Scan the material that follows. Copy every line containing the word "bigO".
── RAW DATA ──
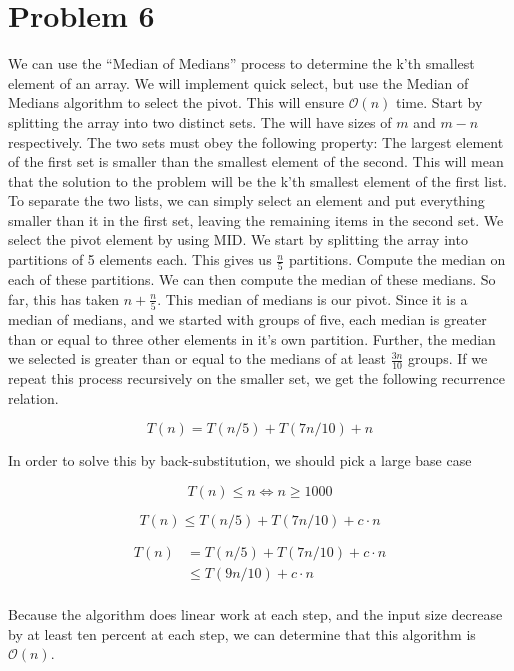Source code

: \documentclass{article}
\newenvironment{problem}[1]{
  \nobreak\section*{Problem #1}
}{}
\newcommand*{\bigO}[1]{\ensuremath{\mathcal{O}\left(#1\right)}}
\begin{document}
  \begin{problem}{6}
    We can use the ``Median of Medians'' process to determine the 
    k'th smallest element of an array.  We will implement quick select,
    but use the Median of Medians algorithm to select the pivot. This will
    ensure \bigO{n} time.  Start by splitting the array into two distinct sets.
    The will have sizes of $m$ and $m - n$ respectively.  The two sets must obey the
    following property: The largest element of the first set is smaller than the 
    smallest element of the second.  This will mean that the solution to the
    problem will be the k'th smallest element of the first list.  To separate
    the two lists, we can simply select an element and put everything smaller than it
    in the first set, leaving the remaining items in the second set.  We select
    the pivot element by using MID.  We start by splitting the array into partitions
    of 5 elements each.  This gives us $\frac{n}{5}$ partitions.  Compute the median
    on each of these partitions.  We can then compute the median of these medians.
    So far, this has taken $n + \frac{n}{5}$.  This median of medians is our pivot.
    Since it is a median of medians, and we started with groups of five, each
    median is greater than or equal to three other elements in it's own partition.  Further,
    the median we selected is greater than or equal to the medians of at least
    $\frac{3n}{10}$ groups.  If we repeat this process recursively on the smaller
    set, we get the following recurrence relation.

    \begin{displaymath}
      T(n) = T(n / 5) + T(7n / 10) + n
    \end{displaymath}

    In order to solve this by back-substitution, we should pick a large base case

    \begin{displaymath}
      T(n) \le n \iff n \ge 1000
    \end{displaymath}

    \begin{displaymath}
      T(n) \le T(n / 5) + T(7n / 10) + c \cdot n
    \end{displaymath}

    \begin{equation*}
      \begin{split}
        T(n) & = T(n / 5) + T(7n / 10) + c \cdot n \\
        & \le T(9n / 10) + c \cdot n \\
      \end{split}
    \end{equation*}

    Because the algorithm does linear work at each step, and the input size
    decrease by at least ten percent at each step, we can determine that this
    algorithm is \bigO{n}.
  \end{problem}
\end{document}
───
TASK RESPONSE >>
\newcommand*{\bigO}[1]{\ensuremath{\mathcal{O}\left(#1\right)}}
    ensure \bigO{n} time.  Start by splitting the array into two distinct sets.
    algorithm is \bigO{n}.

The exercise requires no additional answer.